Le ministère de la défense a également expérimenté la piste d'une amélioration de son mode d'organisation pour être en mesure de chiffrer les gains à attendre d'une « régie rationalisée », et de pouvoir comparer très finement trois scénarii :

- le scénario de référence : le ministère de la défense continue d'assurer en régie les fonctions RHL avec le personnel militaire et civil en vigueur avant la rationalisation ;

- le scénario externalisé ;

- un scénario intermédiaire de régie rationalisée optimisée (RRO) : le ministère continue d'assurer en régie les fonctions RHL, tout en modifiant profondément son fonctionnement et en particulier en diminuant le nombre d'emplois qui y sont consacrés.

Une expérimentation de rationalisation de la régie a été lancée en novembre 2011 , portant sur cinq sites pilotes (Coëtquidan, Chalon-sur-Saône, Rochefort, Hyères et Bourges) et 14 restaurants qui, ensemble, ont une activité comparable aux sites retenus pour « RHL-1 » (2 millions de repas servis par an pour « RHL-1 », et 2,2 pour « RRO »).

Les résultats issus de l'évaluation préalable montrent un gain économique de 12 %.

Toutefois, des éléments extérieurs peuvent venir expliquer une petite partie de ces gains (réforme des bases de défense, situation de sureffectif au démarrage de l'expérimentation...).

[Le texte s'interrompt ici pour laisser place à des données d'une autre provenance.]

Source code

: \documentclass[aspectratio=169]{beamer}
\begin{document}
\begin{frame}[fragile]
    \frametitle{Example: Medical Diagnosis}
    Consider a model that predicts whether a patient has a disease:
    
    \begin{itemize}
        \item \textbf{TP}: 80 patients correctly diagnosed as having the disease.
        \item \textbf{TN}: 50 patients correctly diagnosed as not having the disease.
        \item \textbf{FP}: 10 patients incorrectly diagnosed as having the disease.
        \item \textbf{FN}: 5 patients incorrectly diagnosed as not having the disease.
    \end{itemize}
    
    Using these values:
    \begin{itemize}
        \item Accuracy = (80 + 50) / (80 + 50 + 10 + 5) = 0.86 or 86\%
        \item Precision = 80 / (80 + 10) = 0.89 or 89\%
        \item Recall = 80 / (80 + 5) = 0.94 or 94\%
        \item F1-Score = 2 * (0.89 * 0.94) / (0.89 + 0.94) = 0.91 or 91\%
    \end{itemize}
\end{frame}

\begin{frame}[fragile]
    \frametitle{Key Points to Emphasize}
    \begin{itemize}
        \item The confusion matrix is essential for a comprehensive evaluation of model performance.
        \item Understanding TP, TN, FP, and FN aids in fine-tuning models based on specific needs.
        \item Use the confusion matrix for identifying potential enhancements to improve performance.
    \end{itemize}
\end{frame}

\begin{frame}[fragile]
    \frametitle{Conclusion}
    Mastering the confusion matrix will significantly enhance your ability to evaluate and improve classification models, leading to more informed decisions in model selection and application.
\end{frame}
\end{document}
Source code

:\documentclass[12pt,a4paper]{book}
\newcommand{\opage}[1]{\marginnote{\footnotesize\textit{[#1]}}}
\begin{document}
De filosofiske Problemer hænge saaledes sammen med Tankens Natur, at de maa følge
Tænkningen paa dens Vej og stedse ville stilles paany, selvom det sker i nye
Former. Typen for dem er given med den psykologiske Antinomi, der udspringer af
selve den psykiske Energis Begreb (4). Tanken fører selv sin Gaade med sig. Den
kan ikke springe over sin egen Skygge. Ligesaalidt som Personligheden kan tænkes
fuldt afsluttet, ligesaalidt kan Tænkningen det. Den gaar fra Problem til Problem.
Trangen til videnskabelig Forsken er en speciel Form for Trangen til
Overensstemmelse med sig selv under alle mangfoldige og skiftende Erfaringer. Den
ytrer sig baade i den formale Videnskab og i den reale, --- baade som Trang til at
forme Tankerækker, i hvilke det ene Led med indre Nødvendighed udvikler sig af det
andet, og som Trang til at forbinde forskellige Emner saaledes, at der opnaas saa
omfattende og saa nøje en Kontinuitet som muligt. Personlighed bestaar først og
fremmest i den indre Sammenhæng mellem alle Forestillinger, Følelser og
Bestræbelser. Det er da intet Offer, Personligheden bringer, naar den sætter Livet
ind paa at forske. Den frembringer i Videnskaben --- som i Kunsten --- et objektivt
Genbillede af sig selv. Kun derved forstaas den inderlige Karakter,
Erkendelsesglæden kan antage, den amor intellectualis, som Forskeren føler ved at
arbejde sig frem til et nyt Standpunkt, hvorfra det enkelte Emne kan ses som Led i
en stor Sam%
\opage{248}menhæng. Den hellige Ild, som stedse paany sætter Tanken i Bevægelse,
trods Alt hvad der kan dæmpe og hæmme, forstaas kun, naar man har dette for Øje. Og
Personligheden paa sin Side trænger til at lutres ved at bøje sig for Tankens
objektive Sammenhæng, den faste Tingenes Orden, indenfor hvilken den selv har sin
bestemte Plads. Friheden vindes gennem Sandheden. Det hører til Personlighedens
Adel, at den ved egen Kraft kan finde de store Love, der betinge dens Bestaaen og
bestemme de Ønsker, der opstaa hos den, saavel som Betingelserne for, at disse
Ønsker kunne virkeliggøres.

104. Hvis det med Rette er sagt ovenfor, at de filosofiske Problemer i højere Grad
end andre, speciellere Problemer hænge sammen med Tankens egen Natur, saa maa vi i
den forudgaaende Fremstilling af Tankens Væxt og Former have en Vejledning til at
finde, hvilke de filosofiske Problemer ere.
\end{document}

Une nouvelle expérimentation dite « RRO 2 » a été lancée en avril 2012, concernant 2 bases de défense et 5 points de restauration, pour un total de 970 000 repas. Elle devrait logiquement conduire à des gains encore plus significatifs.

A ce stade, il n'y a pas encore eu de décision de principe sur le recours à l'externalisation ou à la régie rationalisée.

Vos rapporteurs jugent que le ministère de la défense conduit très sérieusement les études et expérimentations préalables à cette décision lourde d'enjeux sur le plan budgétaire et humain. Ils se sont assurés que les syndicats de personnels civils seraient bien consultés avant toute décision.